Kaizer Nyatsumba, the chief executive of the Steel and Engineering Industries Federation of Southern Africa. Photo: Supplied

CAPE TOWN – Kaizer Nyatsumba, the chief executive of the Steel and Engineering Industries Federation of Southern Africa (Seifsa) has called upon the government, business leaders, labour representatives and the public to join hands and get involved in various efforts to reverse the many ills confronting South Africa including high unemployment, poverty, xenophobic attacks as well as violence against women and children.

Nyatsumba was speaking at Seifsa’s 5th Annual Southern African Metals and Engineering Indaba at the IDC Conference Centre in Sandton. He said as a country South Africa needed to face up to the challenge that the country was dangerously close to tipping over, “unless we fold our shirt sleeves and put shoulder to the wheel”.
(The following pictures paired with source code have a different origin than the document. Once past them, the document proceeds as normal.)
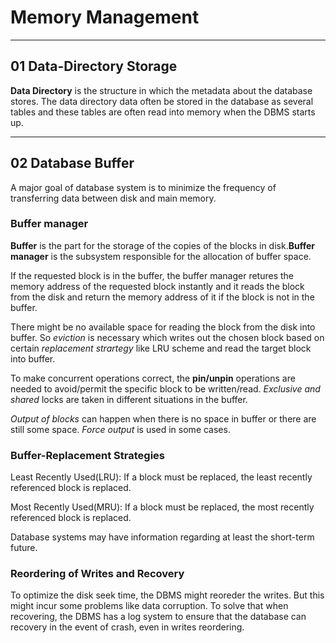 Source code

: # Memory Management

---

## 01 Data-Directory Storage

**Data Directory** is the structure  in which the metadata about the database stores. The data directory data often be stored in the database as several tables and these tables are often read into memory when the DBMS starts up.

---

## 02 Database Buffer

A major goal of database system is to minimize the frequency of transferring data between disk and main memory.

### Buffer manager

**Buffer** is the part for the storage of the copies of the blocks in disk.**Buffer manager** is the subsystem responsible for the allocation of buffer space.

If the requested block is in the buffer, the buffer manager retures the memory address of the requested block instantly and it reads the block from the disk and return the memory address of it if the block is not in the buffer.

There might be no available space for reading the block from the disk into buffer. So *eviction* is necessary which writes out the chosen block based on certain *replacement strartegy* like LRU scheme and read the target block into buffer.

To make concurrent operations correct, the **pin/unpin** operations are needed to avoid/permit the specific block to be written/read. *Exclusive and shared* locks are taken in different situations in the buffer.

*Output of blocks* can happen when there is no space in buffer or there are still some space. *Force output* is used in some cases.

### Buffer-Replacement Strategies

Least Recently Used(LRU): If a block must be replaced, the least recently referenced block is replaced.

Most Recently Used(MRU): If a block must be replaced, the most recently referenced block is replaced.

Database systems may have information regarding at least the short-term future.

### Reordering of Writes and Recovery

To optimize the disk seek time, the DBMS might reoreder the writes. But this might incur some problems like data corruption. To solve that when recovering, the DBMS has a log system to ensure that the database can recovery in the event of crash, even in writes reordering.
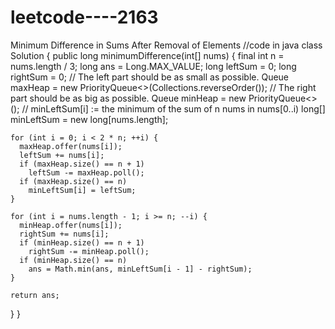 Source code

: # leetcode----2163
Minimum Difference in Sums After Removal of Elements
//code in java
class Solution {
  public long minimumDifference(int[] nums) {
    final int n = nums.length / 3;
    long ans = Long.MAX_VALUE;
    long leftSum = 0;
    long rightSum = 0;
    // The left part should be as small as possible.
    Queue<Integer> maxHeap = new PriorityQueue<>(Collections.reverseOrder());
    // The right part should be as big as possible.
    Queue<Integer> minHeap = new PriorityQueue<>();
    // minLeftSum[i] := the minimum of the sum of n nums in nums[0..i)
    long[] minLeftSum = new long[nums.length];

    for (int i = 0; i < 2 * n; ++i) {
      maxHeap.offer(nums[i]);
      leftSum += nums[i];
      if (maxHeap.size() == n + 1)
        leftSum -= maxHeap.poll();
      if (maxHeap.size() == n)
        minLeftSum[i] = leftSum;
    }

    for (int i = nums.length - 1; i >= n; --i) {
      minHeap.offer(nums[i]);
      rightSum += nums[i];
      if (minHeap.size() == n + 1)
        rightSum -= minHeap.poll();
      if (minHeap.size() == n)
        ans = Math.min(ans, minLeftSum[i - 1] - rightSum);
    }

    return ans;
  }
}
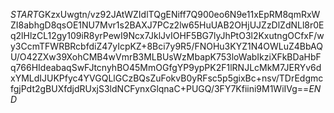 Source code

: $START$GKzxUwgtn/vz92JAtWZIdlTQgENiff7Q900eo6N9e11xEpRM8qmRxWZI8abhgD8qsOE1NU7Mvr1s2BAXJ7PCz2lw65HuUAB2OHjUJZzDlZdNLl8r0Eq2lHlzCL12gy109iR8yrPewI9Ncx7JklJvIOHF5BG7lyJhPtO3l2KxutngOCfxF/wy3CcmTFWRBRcbfdiZ47yIcpKZ+8Bci7y9R5/FNOHu3KYZ1N4OWLuZ4BbAQU/O42ZXw39XohCMB4wVmrB3MLBUsWzMbapK753loWabIkziXFkBDaHbFq766HIdeabaqSwFJtcnyhBO45MmOGfgYP9ypPK2F1lRNJLcMkM7JERYv6dxYMLdIJUKPfyc4YVGQLlGCzBQsZuFokvB0yRFsc5p5gixBc+nsv/TDrEdgmcfgjPdt2gBUXfdjdRUxjS3ldNCFynxGlqnaC+PUGQ/3FY7Kfiini9M1WiIVg==$END$ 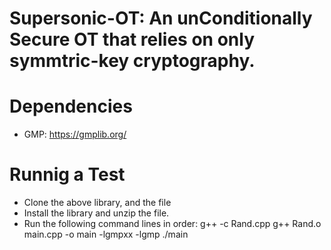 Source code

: # Supersonic-OT: An unConditionally Secure OT that relies on only symmtric-key cryptography.



# Dependencies

* GMP: https://gmplib.org/

# Runnig a Test

* Clone the above library, and the file
* Install the library and unzip the file.
* Run the following command lines in order:
            g++ -c Rand.cpp
            g++  Rand.o  main.cpp  -o main -lgmpxx -lgmp
            ./main
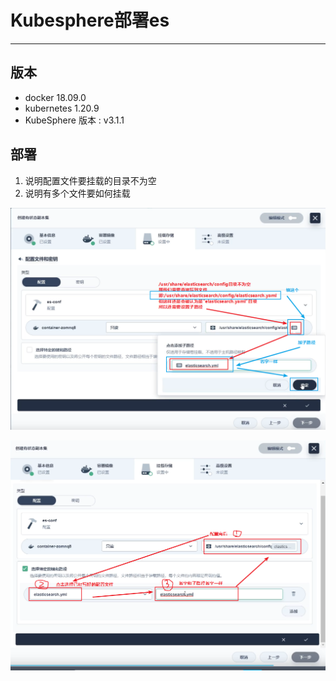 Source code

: #	Kubesphere部署es

----

##  版本

+   docker 18.09.0
+   kubernetes 1.20.9
+   KubeSphere 版本 : v3.1.1

##  部署

1.  说明配置文件要挂载的目录不为空
2.  说明有多个文件要如何挂载

![](../images/2021/12/20211220151559.png)

![](../images/2021/12/20211220151817.png) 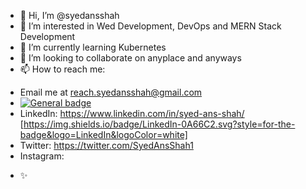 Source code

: - 👋 Hi, I’m @syedansshah
- 👀 I’m interested in Wed Development, DevOps and MERN Stack Development
- 🌱 I’m currently learning Kubernetes
- 💞️ I’m looking to collaborate on anyplace and anyways
- 📫 How to reach me: 
* Email me at reach.syedansshah@gmail.com 
*  [![General badge](https://img.shields.io/badge/<SUBJECT>-<STATUS>-<COLOR>.svg)](https://shields.io/)
* LinkedIn: https://www.linkedin.com/in/syed-ans-shah/ [https://img.shields.io/badge/LinkedIn-0A66C2.svg?style=for-the-badge&logo=LinkedIn&logoColor=white]
* Twitter: https://twitter.com/SyedAnsShah1
* Instagram: 
- ✨
<!---
syedansshah/syedansshah is a ✨ special ✨ repository because its `README.md` (this file) appears on your GitHub profile.
You can click the Preview link to take a look at your changes.
--->
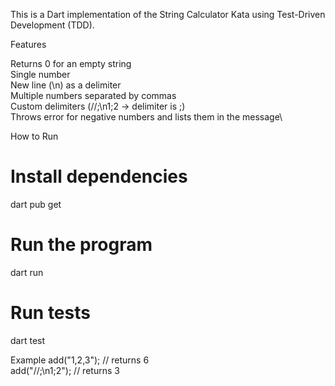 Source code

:This is a Dart implementation of the String Calculator Kata using Test-Driven Development (TDD).

Features

Returns 0 for an empty string\
Single number\
New line (\n) as a delimiter\
Multiple numbers separated by commas\
Custom delimiters (//;\n1;2 → delimiter is ;)\
Throws error for negative numbers and lists them in the message\

How to Run
# Install dependencies
dart pub get

# Run the program
dart run

# Run tests
dart test

Example
add("1,2,3"); // returns 6\
add("//;\n1;2"); // returns 3
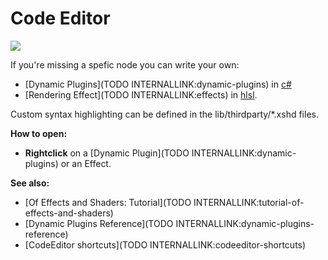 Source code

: # Code Editor

![](~/img/CodeEditor.png "")   



If you're missing a spefic node you can write your own:  
* [Dynamic Plugins](TODO INTERNALLINK:dynamic-plugins) in <a href="http://en.wikipedia.org/wiki/C_Sharp_%28programming_language%29" class="extURL" target="_blank">c#</a>   
* [Rendering Effect](TODO INTERNALLINK:effects) in <a href="http://en.wikipedia.org/wiki/High-level_shader_language" class="extURL" target="_blank">hlsl</a>.  

Custom syntax highlighting can be defined in the lib/thirdparty/*.xshd files.  

**How to open:**  
* **Rightclick** on a [Dynamic Plugin](TODO INTERNALLINK:dynamic-plugins) or an Effect.  

**See also:**  
* [Of Effects and Shaders: Tutorial](TODO INTERNALLINK:tutorial-of-effects-and-shaders)  
* [Dynamic Plugins Reference](TODO INTERNALLINK:dynamic-plugins-reference)  
* [CodeEditor shortcuts](TODO INTERNALLINK:codeeditor-shortcuts)  


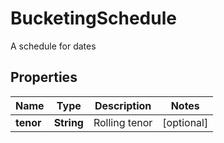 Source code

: 

# BucketingSchedule

A schedule for dates

## Properties

| Name | Type | Description | Notes |
|------------ | ------------- | ------------- | -------------|
|**tenor** | **String** | Rolling tenor |  [optional] |



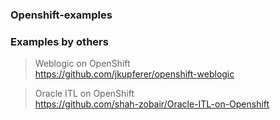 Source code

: ### Openshift-examples



### Examples by others

> Weblogic on OpenShift  
https://github.com/jkupferer/openshift-weblogic

> Oracle ITL on OpenShift   
https://github.com/shah-zobair/Oracle-ITL-on-Openshift  
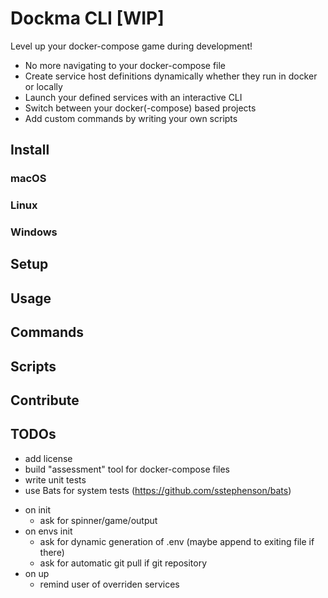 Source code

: # Dockma CLI [WIP]

Level up your docker-compose game during development!

- No more navigating to your docker-compose file
- Create service host definitions dynamically whether they run in docker or locally
- Launch your defined services with an interactive CLI
- Switch between your docker(-compose) based projects
- Add custom commands by writing your own scripts

## Install

### macOS

### Linux

### Windows

## Setup

## Usage

## Commands

## Scripts

## Contribute

## TODOs

- add license
- build "assessment" tool for docker-compose files
- write unit tests
- use Bats for system tests (https://github.com/sstephenson/bats)

* on init
  - ask for spinner/game/output
* on envs init
  - ask for dynamic generation of .env (maybe append to exiting file if there)
  - ask for automatic git pull if git repository
* on up
  - remind user of overriden services

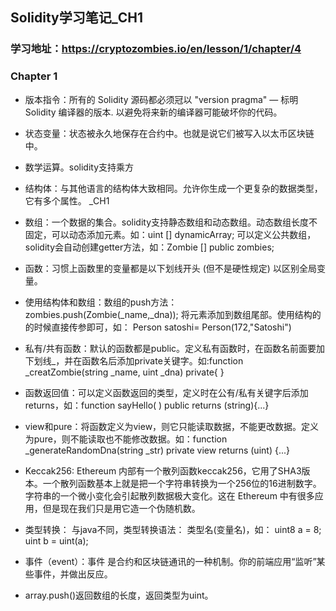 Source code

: ## Solidity学习笔记_CH1

### 学习地址：https://cryptozombies.io/en/lesson/1/chapter/4
### Chapter 1
* 版本指令：所有的 Solidity 源码都必须冠以 "version pragma" — 标明 Solidity 编译器的版本. 以避免将来新的编译器可能破坏你的代码。

* 状态变量：状态被永久地保存在合约中。也就是说它们被写入以太币区块链中。

* 数学运算。solidity支持乘方

* 结构体：与其他语言的结构体大致相同。允许你生成一个更复杂的数据类型，它有多个属性。
_CH1
* 数组：一个数据的集合。solidity支持静态数组和动态数组。动态数组长度不固定，可以动态添加元素。如：uint [] dynamicArray;   可以定义公共数组，solidity会自动创建getter方法，如：Zombie [] public zombies;

* 函数：习惯上函数里的变量都是以下划线开头 (但不是硬性规定) 以区别全局变量。

* 使用结构体和数组：数组的push方法：zombies.push(Zombie(_name,_dna));  将元素添加到数组尾部。使用结构的的时候直接传参即可，如： Person satoshi= Person(172,"Satoshi")

* 私有/共有函数：默认的函数都是public。定义私有函数时，在函数名前面要加下划线_，并在函数名后添加private关键字。如:function _creatZombie(string _name, uint _dna) private{   }

* 函数返回值：可以定义函数返回的类型，定义时在公有/私有关键字后添加returns，如：function sayHello( ) public returns (string){...}

* view和pure：将函数定义为view，则它只能读取数据，不能更改数据。定义为pure，则不能读取也不能修改数据。如：function _generateRandomDna(string _str) private view returns (uint) {...}

* Keccak256:
Ethereum 内部有一个散列函数keccak256，它用了SHA3版本。一个散列函数基本上就是把一个字符串转换为一个256位的16进制数字。字符串的一个微小变化会引起散列数据极大变化。这在 Ethereum 中有很多应用，但是现在我们只是用它造一个伪随机数。

* 类型转换： 与java不同，类型转换语法：  类型名(变量名)，如： uint8  a = 8; uint b = uint(a);

* 事件（event）：事件 是合约和区块链通讯的一种机制。你的前端应用“监听”某些事件，并做出反应。

* array.push()返回数组的长度，返回类型为uint。
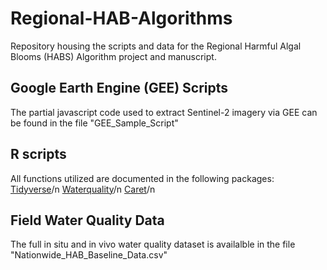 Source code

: # Regional-HAB-Algorithms
Repository housing the scripts and data for the Regional Harmful Algal Blooms (HABS) Algorithm project and manuscript.

## Google Earth Engine (GEE) Scripts
The partial javascript code used to extract Sentinel-2 imagery via GEE can be found in the file "GEE_Sample_Script"

## R scripts
All functions utilized are documented in the following packages:
[Tidyverse](https://CRAN.R-project.org/package=tidyverse)/n
[Waterquality](https://CRAN.R-project.org/package=waterquality)/n
[Caret](https://CRAN.R-project.org/package=caret)/n

## Field Water Quality Data 
The full in situ and in vivo water quality dataset is availalble in the file "Nationwide_HAB_Baseline_Data.csv"
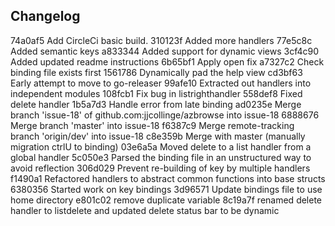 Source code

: ## Changelog

74a0af5 Add CircleCi basic build.
310123f Added more handlers
77e5c8c Added semantic keys
a833344 Added support for dynamic views
3cf4c90 Added updated readme instructions
6b65bf1 Apply open fix
a7327c2 Check binding file exists first
1561786 Dynamically pad the help view
cd3bf63 Early attempt to move to go-releaser
99afe10 Extracted out handlers into independent modules
108fcb1 Fix bug in listrighthandler
558def8 Fixed delete handler
1b5a7d3 Handle error from late binding
ad0235e Merge branch 'issue-18' of github.com:jjcollinge/azbrowse into issue-18
6888676 Merge branch 'master' into issue-18
f6387c9 Merge remote-tracking branch 'origin/dev' into issue-18
c8e359b Merge with master (manually migration ctrlU to binding)
03e6a5a Moved delete to a list handler from a global handler
5c050e3 Parsed the binding file in an unstructured way to avoid reflection
306d029 Prevent re-building of key by multiple handlers
f1490a1 Refactored handlers to abstract common functions into base structs
6380356 Started work on key bindings
3d96571 Update bindings file to use home directory
e801c02 remove duplicate variable
8c19a7f renamed delete handler to listdelete and updated delete status bar to be dynamic
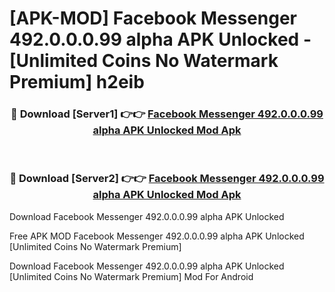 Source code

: # [APK-MOD] Facebook Messenger 492.0.0.0.99 alpha APK Unlocked - [Unlimited Coins No Watermark Premium] h2eib



<div align="center">
<h3>🔴 Download [Server1] 👉👉 <a href="https://momento.my/?title=Facebook_Messenger_492.0.0.0.99_alpha_APK_Unlocked">Facebook Messenger 492.0.0.0.99 alpha APK Unlocked Mod Apk</a></h3><br>

<h3>🔴 Download [Server2] 👉👉 <a href="https://momento.my/?title=Facebook_Messenger_492.0.0.0.99_alpha_APK_Unlocked">Facebook Messenger 492.0.0.0.99 alpha APK Unlocked Mod Apk</a></h3>
</div>



Download Facebook Messenger 492.0.0.0.99 alpha APK Unlocked 

Free APK MOD Facebook Messenger 492.0.0.0.99 alpha APK Unlocked [Unlimited Coins No Watermark Premium]

Download Facebook Messenger 492.0.0.0.99 alpha APK Unlocked [Unlimited Coins No Watermark Premium] Mod For Android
“In any society, this is way too important a task to leave to politicians alone. It is even worse in our case, where a growing number of politicians are exposed in various forms almost on a weekly basis to be self-serving individuals who worry only about themselves, their families and their political parties, with the country coming stone last,” said Nyatsumba.

South Africa's business community on Monday condemned the xenophobic attacks that had spread across Johannesburg and other parts of Gauteng.

Police Minister Bheki Cele met with business executives from among others MultiChoice, Vodacom, MTN, as well as the South African Chamber of Commerce and Industry (Sacci), to discuss how the spate of violence has affected the country’s economy. 

Sacci president Mtho Xulu said the organisation would work hand in hand with government to monitor the situation. “We, as the chamber, condemn the violence. We want to caution against these attacks which are shortsighted to destroy businesses.”

Nyatsumba said amid the state that South Africa found itself in, it appeared as though leaders had either gone to ground or were too pre-occupied with their internecine conflicts and sundry machinations.

“This is why we cannot leave the mammoth tasks of growing the economy, creating employment, fighting the scourge of xenophobia and protecting women to political leaders. It would, in fact, be very irresponsible of us, as business and labour leaders, to stick our necks in the sand and pretend as though everything is hunky-dory,” he said.

Nyatsumba said he believed that South Africa could be saved provided the government, business, labour and the general public worked together.